We introduced a new relationship among properties, called property covering. Property covering holds when a property restricted to a given class is the union of a collection of sub- properties. In fact, property covering is a generalization of the RISA relation, mentioned earlier. We demonstrated that property covering, together with inheritance and disjointness, constitutes a powerful conceptual modelling mechanism.

Logic Programming and Deductive Databases

A deductive database consists of two parts: a set of known facts, and a set of rules from which new facts can be derived. The goal of this research is to derive useful information from a set of contradictory rules. Consistency of derived facts is not a realistic assumption in many applications. In the presence of contradiction, classical logic fails to give any semantics to the deductive database. Thus, even a single erroneous datum could destroy all meaningful information. In the investigated framework, rules are equipped with a partial order expressing their relative reliability in case of conflict. This reliability order is used to choose between conflicting rules. When no choice is possible, the conflicting rules are considered unreliable and their conclusions are blocked. Conclusions from rules unrelated to the contradiction are considered reliable and they are used for the derivation of new information.

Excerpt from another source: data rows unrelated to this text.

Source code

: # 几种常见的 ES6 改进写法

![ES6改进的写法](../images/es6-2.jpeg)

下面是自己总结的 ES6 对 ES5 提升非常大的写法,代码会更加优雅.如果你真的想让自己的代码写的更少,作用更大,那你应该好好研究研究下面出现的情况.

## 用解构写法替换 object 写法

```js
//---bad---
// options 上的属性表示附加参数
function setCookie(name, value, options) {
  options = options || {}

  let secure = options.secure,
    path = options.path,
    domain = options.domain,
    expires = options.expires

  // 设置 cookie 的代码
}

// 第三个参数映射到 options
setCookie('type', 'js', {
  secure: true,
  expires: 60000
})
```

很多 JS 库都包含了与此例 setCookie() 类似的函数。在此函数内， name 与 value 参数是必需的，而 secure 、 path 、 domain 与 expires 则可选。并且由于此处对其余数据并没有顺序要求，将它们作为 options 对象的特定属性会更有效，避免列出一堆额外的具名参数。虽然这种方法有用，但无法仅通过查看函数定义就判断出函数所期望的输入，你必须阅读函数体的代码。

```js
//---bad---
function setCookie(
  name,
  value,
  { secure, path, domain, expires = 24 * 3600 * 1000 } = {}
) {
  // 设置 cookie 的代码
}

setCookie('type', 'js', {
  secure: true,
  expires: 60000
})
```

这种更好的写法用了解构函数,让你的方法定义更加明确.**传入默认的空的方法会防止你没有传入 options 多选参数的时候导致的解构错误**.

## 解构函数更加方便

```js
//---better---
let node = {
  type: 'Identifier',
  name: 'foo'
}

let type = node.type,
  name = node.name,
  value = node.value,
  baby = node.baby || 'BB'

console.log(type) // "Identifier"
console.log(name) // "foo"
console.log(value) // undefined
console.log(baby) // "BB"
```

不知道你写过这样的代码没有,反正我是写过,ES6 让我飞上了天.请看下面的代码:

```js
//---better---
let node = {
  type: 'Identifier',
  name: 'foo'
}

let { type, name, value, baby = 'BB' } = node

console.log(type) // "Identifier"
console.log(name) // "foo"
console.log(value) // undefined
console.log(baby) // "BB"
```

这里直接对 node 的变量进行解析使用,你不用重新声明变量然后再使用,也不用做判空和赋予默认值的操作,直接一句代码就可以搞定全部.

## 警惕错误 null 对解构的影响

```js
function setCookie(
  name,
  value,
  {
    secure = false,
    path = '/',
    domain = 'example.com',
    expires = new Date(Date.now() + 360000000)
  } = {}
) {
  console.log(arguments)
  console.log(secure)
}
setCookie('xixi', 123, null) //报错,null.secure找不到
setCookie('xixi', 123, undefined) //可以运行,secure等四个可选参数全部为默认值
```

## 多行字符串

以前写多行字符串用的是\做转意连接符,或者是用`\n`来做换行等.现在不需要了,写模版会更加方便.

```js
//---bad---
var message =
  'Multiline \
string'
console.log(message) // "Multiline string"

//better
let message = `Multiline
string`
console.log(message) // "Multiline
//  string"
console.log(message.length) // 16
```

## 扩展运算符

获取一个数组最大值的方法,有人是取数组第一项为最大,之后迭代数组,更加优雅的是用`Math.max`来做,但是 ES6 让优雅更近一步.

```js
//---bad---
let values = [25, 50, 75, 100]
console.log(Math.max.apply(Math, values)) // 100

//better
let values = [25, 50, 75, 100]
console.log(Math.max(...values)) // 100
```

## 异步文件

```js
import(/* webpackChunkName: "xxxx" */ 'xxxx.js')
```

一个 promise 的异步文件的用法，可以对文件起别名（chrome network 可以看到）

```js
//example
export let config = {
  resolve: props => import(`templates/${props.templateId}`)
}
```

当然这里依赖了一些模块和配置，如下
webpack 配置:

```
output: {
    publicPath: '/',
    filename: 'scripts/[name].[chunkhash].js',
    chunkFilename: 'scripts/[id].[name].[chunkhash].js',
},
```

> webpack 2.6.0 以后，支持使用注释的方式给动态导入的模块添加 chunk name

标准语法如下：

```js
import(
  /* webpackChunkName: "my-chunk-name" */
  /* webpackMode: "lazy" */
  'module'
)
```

Multimedia Database Systems

Multimedia database systems deal with the storage, manipulation, and retrieval of multiple media types (pictures, voice, video, graphics, text). My interests in this area include: (i) the development of multimedia interpretation models describing the content of multimedia data for content-based retrieval, (ii) the development of multimedia description models supporting multimedia data presentation and synchronization, and (iii) query languages and navigation methods for multimedia data.

Data Structures and Files, Main-Memory Databases

We have proposed and analyzed the performance of multi-directory hashing techniques for fast search in main memory databases. Additionally, we have proposed and analyzed the performance of a multi-directory hashing technique for disk-based databases. The latter technique achieves improved bucket utilization and is suitable for parallel search.